DATA TO PROCESS -
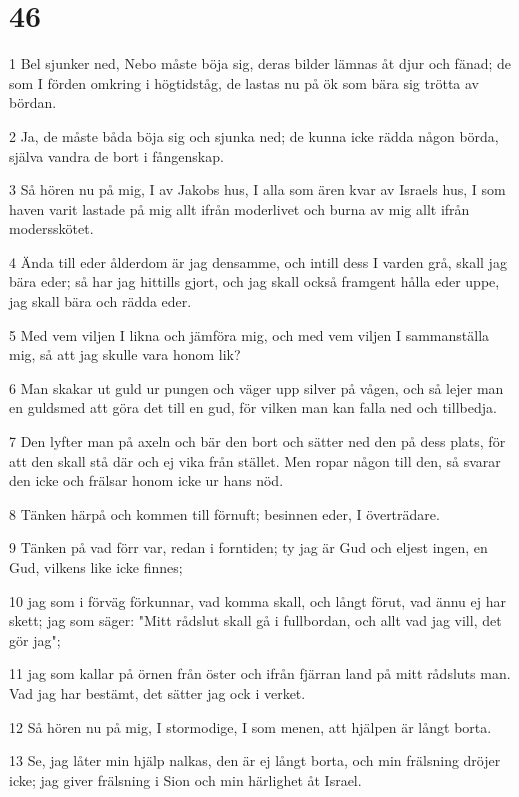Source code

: \chapter{46}

\par 1 Bel sjunker ned, Nebo måste böja sig, deras bilder lämnas åt djur och fänad; de som I förden omkring i högtidståg, de lastas nu på ök som bära sig trötta av bördan.
\par 2 Ja, de måste båda böja sig och sjunka ned; de kunna icke rädda någon börda, själva vandra de bort i fångenskap.
\par 3 Så hören nu på mig, I av Jakobs hus, I alla som ären kvar av Israels hus, I som haven varit lastade på mig allt ifrån moderlivet och burna av mig allt ifrån modersskötet.
\par 4 Ända till eder ålderdom är jag densamme, och intill dess I varden grå, skall jag bära eder; så har jag hittills gjort, och jag skall också framgent hålla eder uppe, jag skall bära och rädda eder.
\par 5 Med vem viljen I likna och jämföra mig, och med vem viljen I sammanställa mig, så att jag skulle vara honom lik?
\par 6 Man skakar ut guld ur pungen och väger upp silver på vågen, och så lejer man en guldsmed att göra det till en gud, för vilken man kan falla ned och tillbedja.
\par 7 Den lyfter man på axeln och bär den bort och sätter ned den på dess plats, för att den skall stå där och ej vika från stället. Men ropar någon till den, så svarar den icke och frälsar honom icke ur hans nöd.
\par 8 Tänken härpå och kommen till förnuft; besinnen eder, I överträdare.
\par 9 Tänken på vad förr var, redan i forntiden; ty jag är Gud och eljest ingen, en Gud, vilkens like icke finnes;
\par 10 jag som i förväg förkunnar, vad komma skall, och långt förut, vad ännu ej har skett; jag som säger: "Mitt rådslut skall gå i fullbordan, och allt vad jag vill, det gör jag";
\par 11 jag som kallar på örnen från öster och ifrån fjärran land på mitt rådsluts man. Vad jag har bestämt, det sätter jag ock i verket.
\par 12 Så hören nu på mig, I stormodige, I som menen, att hjälpen är långt borta.
\par 13 Se, jag låter min hjälp nalkas, den är ej långt borta, och min frälsning dröjer icke; jag giver frälsning i Sion och min härlighet åt Israel.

PROBLEM DETAILS - Output, line for line and exactly, the records above from their first line through the one with "vara honom lik?", both ends included, but no pictures.

PROBLEM SOLUTION -
Source code

: \chapter{46}

\par 1 Bel sjunker ned, Nebo måste böja sig, deras bilder lämnas åt djur och fänad; de som I förden omkring i högtidståg, de lastas nu på ök som bära sig trötta av bördan.
\par 2 Ja, de måste båda böja sig och sjunka ned; de kunna icke rädda någon börda, själva vandra de bort i fångenskap.
\par 3 Så hören nu på mig, I av Jakobs hus, I alla som ären kvar av Israels hus, I som haven varit lastade på mig allt ifrån moderlivet och burna av mig allt ifrån modersskötet.
\par 4 Ända till eder ålderdom är jag densamme, och intill dess I varden grå, skall jag bära eder; så har jag hittills gjort, och jag skall också framgent hålla eder uppe, jag skall bära och rädda eder.
\par 5 Med vem viljen I likna och jämföra mig, och med vem viljen I sammanställa mig, så att jag skulle vara honom lik?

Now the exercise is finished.